9 is a view showing X-ray diffraction (XRD) experimental data of ITO powder prepared according to Comparative Example 1 of the present invention,

10 is a view showing an electron scanning micrograph of the ITO sintered body prepared according to Comparative Example 1 of the present invention,

FIG. 11 is a diagram showing X-ray diffraction (XRD) experimental data of ITO powder prepared according to Comparative Example 2 of the present invention.

12 is a view showing an electron scanning micrograph of the ITO sintered body prepared according to Comparative Example 2 of the present invention.

In the present invention to achieve the first technical problem, (a) dissolving ITO scrap in a strong acid;

(b) adding alkali to the mixture to precipitate mixed sludge of indium and tin;

(c) filtering, washing and drying the sludge precipitated from the step (b);

(d) calcining the resultant formed from (c); And

It provides a method for producing ITO powder from the ITO scrap comprising a; (e) vacuuming the powder produced from the step (d).

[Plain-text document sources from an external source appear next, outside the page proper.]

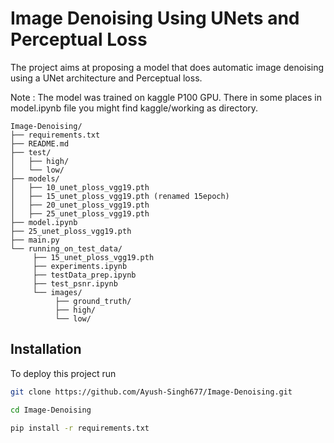 
# Image Denoising Using UNets and Perceptual Loss

The project aims at proposing a model that does automatic image denoising using a UNet architecture and Perceptual loss.

Note : The model was trained on kaggle P100 GPU. There in some places in model.ipynb file you might find kaggle/working as directory.
```
Image-Denoising/
├── requirements.txt
├── README.md
├── test/
│   ├── high/
│   └── low/
├── models/
│   ├── 10_unet_ploss_vgg19.pth
│   ├── 15_unet_ploss_vgg19.pth (renamed 15epoch)
│   ├── 20_unet_ploss_vgg19.pth
│   ├── 25_unet_ploss_vgg19.pth
├── model.ipynb
├── 25_unet_ploss_vgg19.pth
├── main.py
└── running_on_test_data/
     ├── 15_unet_ploss_vgg19.pth
     ├── experiments.ipynb
     ├── testData_prep.ipynb
     ├── test_psnr.ipynb
     └── images/
          ├── ground_truth/
          ├── high/
          └── low/

```



## Installation

To deploy this project run

```bash
git clone https://github.com/Ayush-Singh677/Image-Denoising.git

cd Image-Denoising

pip install -r requirements.txt
```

The method for producing ITO powder of the present invention may further include an aging step of crystallizing the sludge formed from the step (b) before the step (c).

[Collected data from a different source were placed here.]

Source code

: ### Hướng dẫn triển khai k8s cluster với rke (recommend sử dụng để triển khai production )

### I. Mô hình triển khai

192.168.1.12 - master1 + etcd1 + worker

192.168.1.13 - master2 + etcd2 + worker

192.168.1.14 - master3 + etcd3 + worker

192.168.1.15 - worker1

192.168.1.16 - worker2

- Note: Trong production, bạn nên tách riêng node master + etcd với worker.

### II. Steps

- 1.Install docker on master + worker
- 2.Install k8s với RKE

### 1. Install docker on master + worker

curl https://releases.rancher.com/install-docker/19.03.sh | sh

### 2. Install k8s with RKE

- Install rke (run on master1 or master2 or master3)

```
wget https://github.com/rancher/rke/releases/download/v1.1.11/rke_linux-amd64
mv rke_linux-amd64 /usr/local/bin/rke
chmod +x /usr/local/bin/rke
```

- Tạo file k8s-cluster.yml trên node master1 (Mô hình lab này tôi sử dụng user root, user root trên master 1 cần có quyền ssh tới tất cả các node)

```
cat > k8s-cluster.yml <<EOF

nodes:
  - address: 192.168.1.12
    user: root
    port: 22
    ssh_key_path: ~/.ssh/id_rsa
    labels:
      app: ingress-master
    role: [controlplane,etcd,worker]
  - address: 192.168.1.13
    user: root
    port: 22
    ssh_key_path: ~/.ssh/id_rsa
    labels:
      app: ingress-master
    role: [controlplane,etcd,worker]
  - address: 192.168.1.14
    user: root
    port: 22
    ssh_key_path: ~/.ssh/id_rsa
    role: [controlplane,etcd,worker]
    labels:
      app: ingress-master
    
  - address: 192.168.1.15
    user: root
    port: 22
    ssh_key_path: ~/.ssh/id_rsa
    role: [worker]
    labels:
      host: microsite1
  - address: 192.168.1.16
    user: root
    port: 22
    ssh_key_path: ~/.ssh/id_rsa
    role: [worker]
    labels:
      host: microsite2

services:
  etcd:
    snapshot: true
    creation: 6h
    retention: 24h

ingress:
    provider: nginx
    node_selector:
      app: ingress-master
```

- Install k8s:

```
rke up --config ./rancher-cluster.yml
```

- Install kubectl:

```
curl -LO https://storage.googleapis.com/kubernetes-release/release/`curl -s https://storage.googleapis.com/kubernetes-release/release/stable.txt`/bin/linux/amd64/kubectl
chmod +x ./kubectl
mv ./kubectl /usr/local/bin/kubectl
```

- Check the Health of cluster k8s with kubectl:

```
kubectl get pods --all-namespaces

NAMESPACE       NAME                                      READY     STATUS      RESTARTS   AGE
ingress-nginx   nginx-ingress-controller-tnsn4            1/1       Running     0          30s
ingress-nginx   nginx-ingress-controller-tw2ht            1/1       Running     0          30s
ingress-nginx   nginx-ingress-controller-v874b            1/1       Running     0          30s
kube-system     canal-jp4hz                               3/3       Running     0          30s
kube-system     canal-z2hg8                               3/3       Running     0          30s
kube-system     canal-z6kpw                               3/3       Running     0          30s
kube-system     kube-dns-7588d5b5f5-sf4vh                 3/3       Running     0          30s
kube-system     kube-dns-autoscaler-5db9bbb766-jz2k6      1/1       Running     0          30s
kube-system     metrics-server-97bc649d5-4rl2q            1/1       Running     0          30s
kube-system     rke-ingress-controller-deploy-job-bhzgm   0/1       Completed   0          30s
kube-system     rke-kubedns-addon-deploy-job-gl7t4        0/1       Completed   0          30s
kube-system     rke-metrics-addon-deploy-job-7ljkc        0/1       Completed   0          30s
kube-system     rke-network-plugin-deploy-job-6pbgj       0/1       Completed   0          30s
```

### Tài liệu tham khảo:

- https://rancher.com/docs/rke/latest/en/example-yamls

The second technical problem of the present invention is to provide a method for producing an ITO sintered body from ITO scraps, which is obtained by pulverizing, molding and sintering the ITO powder prepared according to the above method.

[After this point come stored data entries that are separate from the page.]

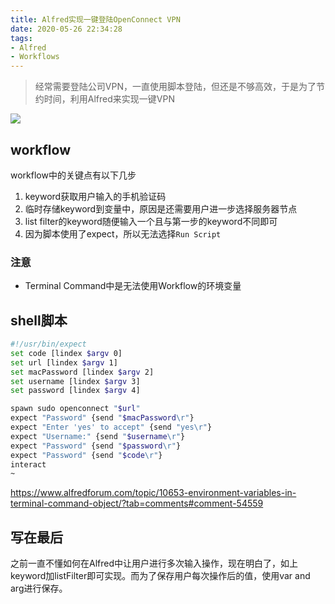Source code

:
 ```yaml
---
title: Alfred实现一键登陆OpenConnect VPN
date: 2020-05-26 22:34:28
tags:
- Alfred
- Workflows
---
```

> 经常需要登陆公司VPN，一直使用脚本登陆，但还是不够高效，于是为了节约时间，利用Alfred来实现一键VPN

![](http://static.1991421.cn/2020/2020-05-26-225714.jpeg)

## workflow
workflow中的关键点有以下几步

1. keyword获取用户输入的手机验证码
2. 临时存储keyword到变量中，原因是还需要用户进一步选择服务器节点
3. list filter的keyword随便输入一个且与第一步的keyword不同即可
4. 因为脚本使用了expect，所以无法选择`Run Script`

### 注意
- Terminal Command中是无法使用Workflow的环境变量

## shell脚本

```sh
#!/usr/bin/expect
set code [lindex $argv 0]
set url [lindex $argv 1]
set macPassword [lindex $argv 2]
set username [lindex $argv 3]
set password [lindex $argv 4]

spawn sudo openconnect "$url"
expect "Password" {send "$macPassword\r"}
expect "Enter 'yes' to accept" {send "yes\r"}
expect "Username:" {send "$username\r"}
expect "Password" {send "$password\r"}
expect "Password" {send "$code\r"}
interact
~
```


https://www.alfredforum.com/topic/10653-environment-variables-in-terminal-command-object/?tab=comments#comment-54559

## 写在最后

之前一直不懂如何在Alfred中让用户进行多次输入操作，现在明白了，如上keyword加listFilter即可实现。而为了保存用户每次操作后的值，使用var and arg进行保存。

Hereinafter, with reference to FIG. 2, a method for producing ITO powder from ITO scrap according to the present invention will be described in more detail.

First, the ITO scrap is finely pulverized to a size of less than 0.2 cm, and then a strong acid is added thereto to dissolve it. In this case, at least one selected from hydrochloric acid, nitric acid and sulfuric acid is used as the strong acid, and the content thereof is 1 to 5 equivalents, in particular 1.5 equivalents, based on 1 equivalent of indium in the ITO scrap. If the content of the strong acid is less than 1 equivalent, the complete dissolution of the waste target is impossible, and if more than 5 equivalents, there is a problem in that additional costs are generated due to the use of the strong acid more than necessary.

The reaction for dissolving the above-mentioned ITO scrap in a strong acid is preferably stirred at 40 to 100 ° C. for 6 to 48 hours. At this time, if the reaction temperature is less than 40 ℃, the reaction rate is too slow to completely dissolve the ITO scrap in a limited time, if it exceeds 100 ℃ the reaction is too violent to increase the additional cost for safety .

Thereafter, ultrapure water is added to the mixture in which the ITO scrap is dissolved to adjust the initial concentration of indium to be 0.01 to 4M. If the initial concentration of indium is less than 0.01M, the particle size of the precipitate is too small and the concentration is not easy to separate, and the apparatus cost increases because the reactor size must be increased to obtain the same amount of precipitate. If is larger than 4M, a uniform precipitate cannot be obtained because a gel is formed.

Then, by adjusting the pH to 8 to 10 by adding alkali to the mixture, indium and tin can be co-precipitated with hydroxides. The alkali used in this coprecipitation reaction is at least one selected from the group consisting of ammonium hydroxide, ammonium hydrogen carbonate and urea, and after completion of the precipitation reaction, the indium concentration in the mixture is adjusted to be 0.005 to 3M. If the initial concentration of indium is less than 0.005M, the particle size of the precipitate is too small and the concentration is not easy to separate, and the apparatus cost increases because the reactor size must be increased to obtain the same amount of precipitate. When is larger than 3M, a uniform precipitate cannot be obtained because a gel is formed.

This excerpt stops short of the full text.